Various international powers are vying for rare minerals and metals found in Africa, especially lithium ore. Lithium ore is becoming increasingly important at the economic and strategic level for major industrialized countries including the US and China, which use lithium in both military and civilian industries. Lithium is one of the most sought-after minerals and is used for manufacturing electric cars (which require lithium-ion batteries) as well as for smartphones, tablets, laptop computers, digital cameras, and internet servers. It is integral to many emission-reduction technologies as part of the global transition towards a green economy and clean energy in order to combat climate change. There are various potential international ramifications of the scramble for lithium, as well as many repercussions for Africa.

Leading Producers

According to UN estimates, Africa holds more than 30% of global mineral reserves, including 5% of naturally-occurring lithium ore reserves. This means that African countries have the opportunity to help meet the growing global lithium demand while building their own economies. Lithium deposits are found in many African countries:

1. Zimbabwe is home to Africa’s largest lithium reserves, which are also the fifth largest lithium reserves in the world. In 2018, Zimbabwe and Namibia were among the top ten lithium producers worldwide. Zimbabwe is expected to be able to meet 20% of total global demand in the coming years. Bikita mine, Zimbabwe’s largest lithium mine, contains an estimated 11 million metric tons of lithium and is located in the Masvingo Province in the southwest of the country. Zimbabwe is also home to Arcadia mine, which contains 775,200 metric tons of lithium. Revenue from these two mines is projected to reach $1 billion annually. Arcadia’s reserves are estimated around 4-5 million metric tons, which is equivalent to 400,000 tons of production per year, and will also create around 1000 temporary jobs. Meanwhile, the Zulu mine contains 213,195 metric tons of lithium and the Kamativi mine contains 154,600 metric tons, according to September 2022 estimates. Still another lithium deposit under development is known as Good Days mine. 

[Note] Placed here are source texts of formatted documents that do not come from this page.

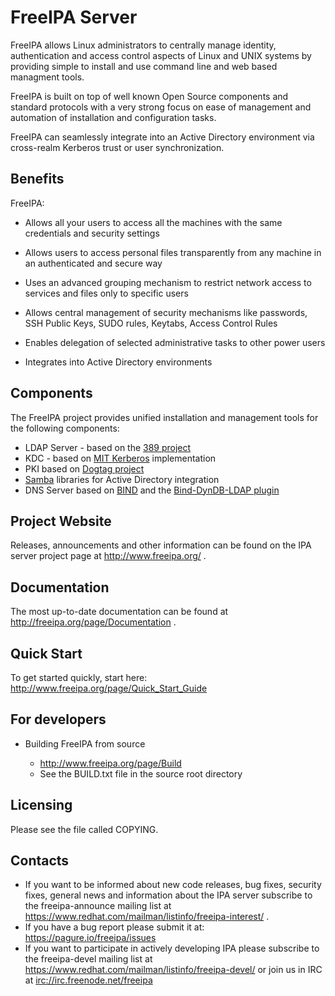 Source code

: # FreeIPA Server

FreeIPA allows Linux administrators to centrally manage identity,
authentication and access control aspects of Linux and UNIX systems
by providing simple to install and use command line and web based
managment tools.

FreeIPA is built on top of well known Open Source components and standard
protocols with a very strong focus on ease of management and automation
of installation and configuration tasks.

FreeIPA can seamlessly integrate into an Active Directory environment via
cross-realm Kerberos trust or user synchronization.

## Benefits

FreeIPA:

* Allows all your users to access all the machines with the same credentials
  and security settings
* Allows users to access personal files transparently from any machine in
  an authenticated and secure way

* Uses an advanced grouping mechanism to restrict network access to services
  and files only to specific users
* Allows central management of security mechanisms like passwords,
  SSH Public Keys, SUDO rules, Keytabs, Access Control Rules
* Enables delegation of selected administrative tasks to other power users
* Integrates into Active Directory environments

## Components

The FreeIPA project provides unified installation and management
tools for the following components:

* LDAP Server - based on the [389 project](http://www.port389.org/)
* KDC - based on [MIT Kerberos](http://k5wiki.kerberos.org/wiki/Main_Page)
  implementation
* PKI based on [Dogtag project](http://pki.fedoraproject.org/wiki/PKI_Main_Page)
* [Samba](http://www.samba.org/) libraries for Active Directory integration
* DNS Server based on [BIND](https://www.isc.org/software/bind) and the
  [Bind-DynDB-LDAP plugin](https://pagure.io/bind-dyndb-ldap)

## Project Website

Releases, announcements and other information can be found on the IPA
server project page at http://www.freeipa.org/ .

## Documentation

The most up-to-date documentation can be found at
http://freeipa.org/page/Documentation .

## Quick Start

To get started quickly, start here:
http://www.freeipa.org/page/Quick_Start_Guide

## For developers

* Building FreeIPA from source

    * http://www.freeipa.org/page/Build
    * See the BUILD.txt file in the source root directory

## Licensing

Please see the file called COPYING.

## Contacts

* If you want to be informed about new code releases, bug fixes,
  security fixes, general news and information about the IPA server
  subscribe to the freeipa-announce mailing list at
  https://www.redhat.com/mailman/listinfo/freeipa-interest/ .
* If you have a bug report please submit it at:
  https://pagure.io/freeipa/issues
* If you want to participate in actively developing IPA please
  subscribe to the freeipa-devel mailing list at
  https://www.redhat.com/mailman/listinfo/freeipa-devel/ or join
  us in IRC at <irc://irc.freenode.net/freeipa>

2. Namibia also contributes to African lithium production. According to statistics from the US Geological Survey, Namibia produced around 500 metric tons of lithium in 2018. The country’s top lithium mines include Bitterwasser, which contains 105,233 metric tons of lithium, Karibib, which contains 53,870 metric tons, and Uis which contains 53,280 metric tons, according to September 2022 estimates. A further lithium deposit under development is known as Brandberg.

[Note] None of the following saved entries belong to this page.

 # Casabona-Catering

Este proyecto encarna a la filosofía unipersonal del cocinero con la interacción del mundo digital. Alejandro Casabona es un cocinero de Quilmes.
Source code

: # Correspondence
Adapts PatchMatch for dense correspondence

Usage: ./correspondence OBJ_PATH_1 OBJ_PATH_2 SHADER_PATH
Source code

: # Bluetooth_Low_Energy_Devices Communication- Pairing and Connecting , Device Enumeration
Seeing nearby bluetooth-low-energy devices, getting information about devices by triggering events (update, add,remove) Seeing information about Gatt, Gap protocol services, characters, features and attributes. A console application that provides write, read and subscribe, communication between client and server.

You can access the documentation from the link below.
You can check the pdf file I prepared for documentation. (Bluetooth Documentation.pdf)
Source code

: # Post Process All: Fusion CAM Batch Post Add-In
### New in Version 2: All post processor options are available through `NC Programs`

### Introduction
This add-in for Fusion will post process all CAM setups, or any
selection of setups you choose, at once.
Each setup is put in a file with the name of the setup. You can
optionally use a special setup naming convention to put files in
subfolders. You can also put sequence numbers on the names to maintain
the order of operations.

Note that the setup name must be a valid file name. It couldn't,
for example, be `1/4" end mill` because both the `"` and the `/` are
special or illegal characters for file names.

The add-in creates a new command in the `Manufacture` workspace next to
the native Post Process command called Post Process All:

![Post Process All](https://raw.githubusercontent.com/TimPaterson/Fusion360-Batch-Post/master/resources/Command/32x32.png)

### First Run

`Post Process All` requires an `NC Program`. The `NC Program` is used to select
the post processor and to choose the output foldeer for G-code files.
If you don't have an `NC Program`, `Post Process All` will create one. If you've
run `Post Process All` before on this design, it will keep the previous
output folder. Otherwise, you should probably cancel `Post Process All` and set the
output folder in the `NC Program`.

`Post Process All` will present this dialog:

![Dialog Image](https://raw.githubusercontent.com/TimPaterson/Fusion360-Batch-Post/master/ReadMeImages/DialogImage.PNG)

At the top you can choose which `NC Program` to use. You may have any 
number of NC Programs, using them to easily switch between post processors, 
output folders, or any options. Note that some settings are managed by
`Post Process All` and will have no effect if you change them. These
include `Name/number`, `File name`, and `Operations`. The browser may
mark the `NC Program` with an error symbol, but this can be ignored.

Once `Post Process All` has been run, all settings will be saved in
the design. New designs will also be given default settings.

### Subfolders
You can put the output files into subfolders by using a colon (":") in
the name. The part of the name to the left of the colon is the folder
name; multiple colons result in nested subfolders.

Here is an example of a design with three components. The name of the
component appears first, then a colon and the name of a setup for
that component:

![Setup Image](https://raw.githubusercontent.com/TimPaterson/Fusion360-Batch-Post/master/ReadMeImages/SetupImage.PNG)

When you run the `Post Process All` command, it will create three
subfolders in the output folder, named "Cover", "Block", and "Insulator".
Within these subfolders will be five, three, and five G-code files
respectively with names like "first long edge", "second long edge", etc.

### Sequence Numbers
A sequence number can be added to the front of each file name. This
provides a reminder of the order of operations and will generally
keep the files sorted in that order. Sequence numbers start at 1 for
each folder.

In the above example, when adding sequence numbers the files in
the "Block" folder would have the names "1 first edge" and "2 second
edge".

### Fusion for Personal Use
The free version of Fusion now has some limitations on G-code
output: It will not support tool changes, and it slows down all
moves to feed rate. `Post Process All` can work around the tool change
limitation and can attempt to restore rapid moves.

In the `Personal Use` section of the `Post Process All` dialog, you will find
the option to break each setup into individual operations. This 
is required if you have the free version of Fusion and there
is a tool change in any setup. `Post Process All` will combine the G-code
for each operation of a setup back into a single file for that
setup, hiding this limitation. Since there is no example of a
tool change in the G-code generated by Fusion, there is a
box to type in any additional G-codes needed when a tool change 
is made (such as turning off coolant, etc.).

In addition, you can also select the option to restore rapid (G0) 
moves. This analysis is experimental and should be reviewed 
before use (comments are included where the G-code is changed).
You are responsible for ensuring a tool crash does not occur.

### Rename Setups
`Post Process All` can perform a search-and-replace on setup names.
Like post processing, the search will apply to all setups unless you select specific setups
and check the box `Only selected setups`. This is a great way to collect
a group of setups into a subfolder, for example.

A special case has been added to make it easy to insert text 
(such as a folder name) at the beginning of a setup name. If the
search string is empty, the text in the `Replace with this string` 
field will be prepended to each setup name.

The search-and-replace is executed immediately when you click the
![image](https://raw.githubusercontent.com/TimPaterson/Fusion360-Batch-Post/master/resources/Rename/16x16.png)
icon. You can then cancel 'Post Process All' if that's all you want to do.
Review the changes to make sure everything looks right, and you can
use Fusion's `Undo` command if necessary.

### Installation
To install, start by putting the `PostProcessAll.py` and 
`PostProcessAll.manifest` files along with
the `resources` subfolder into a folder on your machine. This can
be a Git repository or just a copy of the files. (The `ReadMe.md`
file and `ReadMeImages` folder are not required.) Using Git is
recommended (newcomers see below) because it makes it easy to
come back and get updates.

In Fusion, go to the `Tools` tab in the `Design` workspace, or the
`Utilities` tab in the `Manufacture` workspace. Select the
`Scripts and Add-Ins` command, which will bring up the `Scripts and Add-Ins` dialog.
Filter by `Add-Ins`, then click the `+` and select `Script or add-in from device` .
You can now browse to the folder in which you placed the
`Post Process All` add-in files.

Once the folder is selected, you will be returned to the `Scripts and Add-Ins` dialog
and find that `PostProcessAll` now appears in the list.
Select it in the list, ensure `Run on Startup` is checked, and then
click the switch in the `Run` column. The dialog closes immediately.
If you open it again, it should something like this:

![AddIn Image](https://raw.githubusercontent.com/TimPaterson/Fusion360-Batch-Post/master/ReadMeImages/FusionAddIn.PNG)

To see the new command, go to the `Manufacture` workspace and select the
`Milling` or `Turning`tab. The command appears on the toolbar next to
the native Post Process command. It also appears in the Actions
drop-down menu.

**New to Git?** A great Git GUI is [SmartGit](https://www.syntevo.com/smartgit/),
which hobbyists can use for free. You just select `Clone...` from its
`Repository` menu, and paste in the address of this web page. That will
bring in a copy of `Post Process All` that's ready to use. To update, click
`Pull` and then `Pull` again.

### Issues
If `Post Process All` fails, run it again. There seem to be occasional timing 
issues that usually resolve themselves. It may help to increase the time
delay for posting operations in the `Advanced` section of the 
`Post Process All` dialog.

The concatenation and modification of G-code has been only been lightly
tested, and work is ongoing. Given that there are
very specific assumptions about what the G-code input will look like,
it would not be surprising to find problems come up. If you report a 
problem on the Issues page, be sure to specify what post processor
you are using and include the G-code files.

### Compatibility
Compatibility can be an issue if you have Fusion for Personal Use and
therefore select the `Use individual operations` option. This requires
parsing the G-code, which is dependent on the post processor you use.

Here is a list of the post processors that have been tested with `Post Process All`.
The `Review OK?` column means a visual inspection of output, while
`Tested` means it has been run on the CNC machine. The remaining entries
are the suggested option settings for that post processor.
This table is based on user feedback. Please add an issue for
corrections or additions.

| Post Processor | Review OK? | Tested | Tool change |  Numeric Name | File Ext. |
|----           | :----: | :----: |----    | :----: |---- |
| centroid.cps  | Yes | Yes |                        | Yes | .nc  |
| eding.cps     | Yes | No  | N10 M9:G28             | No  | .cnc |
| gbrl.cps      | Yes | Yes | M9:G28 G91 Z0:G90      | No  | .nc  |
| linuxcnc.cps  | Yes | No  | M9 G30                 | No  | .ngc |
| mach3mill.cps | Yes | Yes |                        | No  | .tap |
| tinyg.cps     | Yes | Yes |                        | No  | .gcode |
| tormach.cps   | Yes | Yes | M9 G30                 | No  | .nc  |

3. The Democratic Republic of the Congo also holds major lithium reserves. Some believe that Kinshasa has the largest lithium reserves in the world and that it could become a leading global supplier of lithium. The main lithium mines in the DRC include Manono, which contains around 6,640,000 metric tons of lithium, according to September 2022 estimates, as well as the Gatumba-Gitarama mine.

4. Mali has significant prospects for lithium production. Mali is also projected to contribute to the world’s lithium supply during the coming years. Its leading mines include Goulamina, which contains 1,570,000 metric tons of lithium, and Bougouni, which contains 236,500 metric tons, according to September 2022 estimates.

5. International competition over Nigerian lithium. Nigeria has some of the most promising lithium ore reserves in Africa, although it did not produce any lithium in 2020 or 2021. Nigeria previously produced around 50 metric tons of lithium in 2019. There are various international companies vying for Nigerian lithium, although China controls the playing field there.

Key Drivers

There are various factors driving international competition over African lithium, including:

1. Vast African mineral resources: Africa is among the top global producers for seven out of ten minerals necessary for the global transition towards a greener economy and for manufacturing electric cars. These minerals include lithium, cobalt, and platinum. Africa owns 30-75% of the world’s lithium, phosphate, copper, chromium, manganese, gold, platinum, diamond, and aluminum reserves.

Demand for lithium is projected to rise to 1.5 million metric tons by 2025, and will increase tenfold to thirty-fold by 2040. Geopolitical factors have shaped escalating international competition over natural resources in strategic regions including Africa, which holds a significant portion of the world’s mineral resources.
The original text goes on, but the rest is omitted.